Okay, let's get into those.

Marsha Clark  29:30  
So, one of the things I share when I'm debriefing the activity now that everybody's kind of in their place, is that I explain why I've been so intentionally serious during the exercise.

Yeah, I remember this being a little confusing because you're usually casual, easygoing. We're having fun during the program.

Right. Yeah. So, it's out of character for me to get so quote unquote, "controlling" that way, which then draws out the control needs of others and this is where that competition, you know, winning kind of thing comes in. But what I'm deliberately trying to elicit or trigger is their control need response. And it's fascinating how nearly every time I can push that button - maybe not with every individual, but with enough individuals that it becomes prominent in the group. And even with the groups who don't know me well, just being told what to do with little or no explanation or clarification, can really push so many people's buttons.

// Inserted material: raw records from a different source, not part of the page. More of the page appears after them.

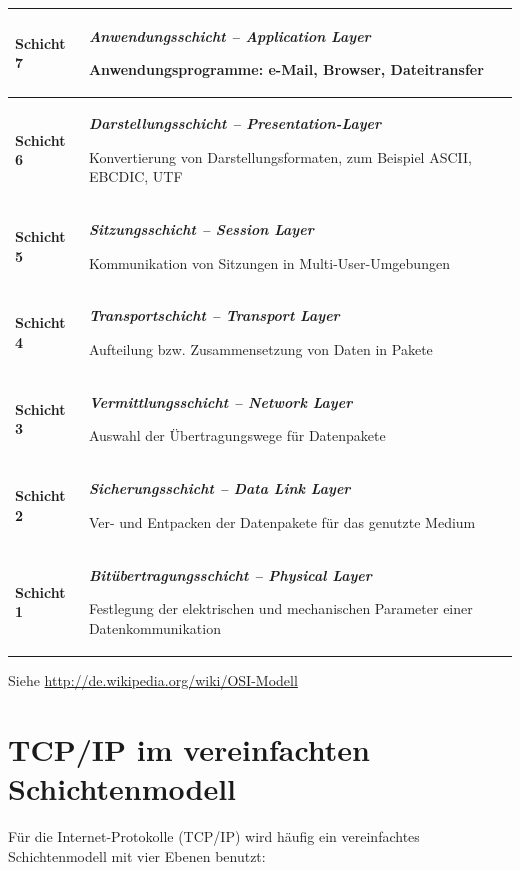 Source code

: \begin{center}
\begin{minipage}{0.9\textwidth}
\bgroup
\def\arraystretch{1.2}
\begin{tabularx}{\textwidth}{|p{20mm}|X|}
\hline
\textbf{Schicht 7} &
\textbf{\emph{Anwendungsschicht -- Application Layer}}

Anwendungsprogramme: e-Mail, Browser, Dateitransfer
\\ \hline
\textbf{Schicht 6} &
\textbf{\emph{Darstellungsschicht -- Presentation-Layer}}

Konvertierung von Darstellungsformaten, zum Beispiel ASCII, EBCDIC, UTF
\\ \hline
\textbf{Schicht 5} &
\textbf{\emph{Sitzungsschicht -- Session Layer}}

Kommunikation von Sitzungen in Multi-User-Umgebungen
\\ \hline
\textbf{Schicht 4} &
\textbf{\emph{Transportschicht -- Transport Layer}}

Aufteilung bzw. Zusammensetzung von Daten in Pakete
\\ \hline
\textbf{Schicht 3} &
\textbf{\emph{Vermittlungsschicht -- Network Layer}}

Auswahl der Übertragungswege für Datenpakete
\\ \hline
\textbf{Schicht 2} &
\textbf{\emph{Sicherungsschicht -- Data Link Layer}}

Ver- und Entpacken der Datenpakete für das genutzte Medium
\\ \hline
\textbf{Schicht 1} &
\textbf{\emph{Bitübertragungsschicht -- Physical Layer}}

Festlegung der elektrischen und mechanischen Parameter einer Datenkommunikation
\\ \hline
\end{tabularx}
\egroup
\end{minipage}
\end{center}

Siehe \url{http://de.wikipedia.org/wiki/OSI-Modell}


\section{TCP/IP im vereinfachten Schichtenmodell}

Für die Internet-Protokolle (TCP/IP) wird häufig ein vereinfachtes
Schichtenmodell mit vier Ebenen benutzt:

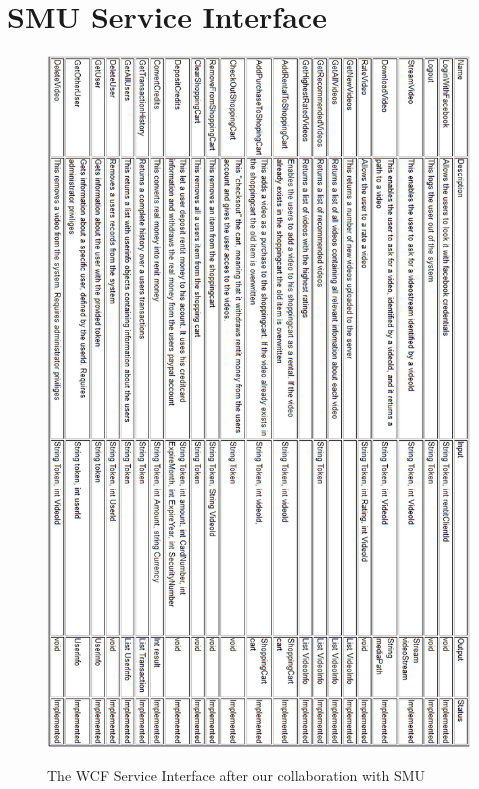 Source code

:\section{SMU Service Interface}

\begin{figure}[H]
\centering
\includegraphics[scale=0.6]{SMUServiceInterface.png}
\label{SMUServiceInterface}
\caption{The WCF Service Interface after our collaboration with SMU}
\end{figure}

Wendi McGowan-Ellis  29:50  
Oh, yes, I can see that.

Marsha Clark  29:52  
So, then what I do is I explain to the group that in several situations, and this is a true statement as I've done this around the world, participants have actually refused to do the exercise or as one person said, I will not play this silly game. And so I asked the group, what do you think about that? What meaning do you give that, and there are a wide range of responses, things like they don't want to admit or to show their high control needs, or they don't need to demonstrate their dominance or they don't care or they have no control needs. And I then share with them and this is such an important point, so, listeners, listen up, the refusal to participate comes with this. Withholding or withdrawing (I'm not going to play this silly game) is the ultimate form of control. Withholding or withdrawing is the ultimate form of control. You learned this as a child when you said at some point in your childhood I'm going to bet, I'm taking my ball, or my doll, or my Legos, and I'm going home.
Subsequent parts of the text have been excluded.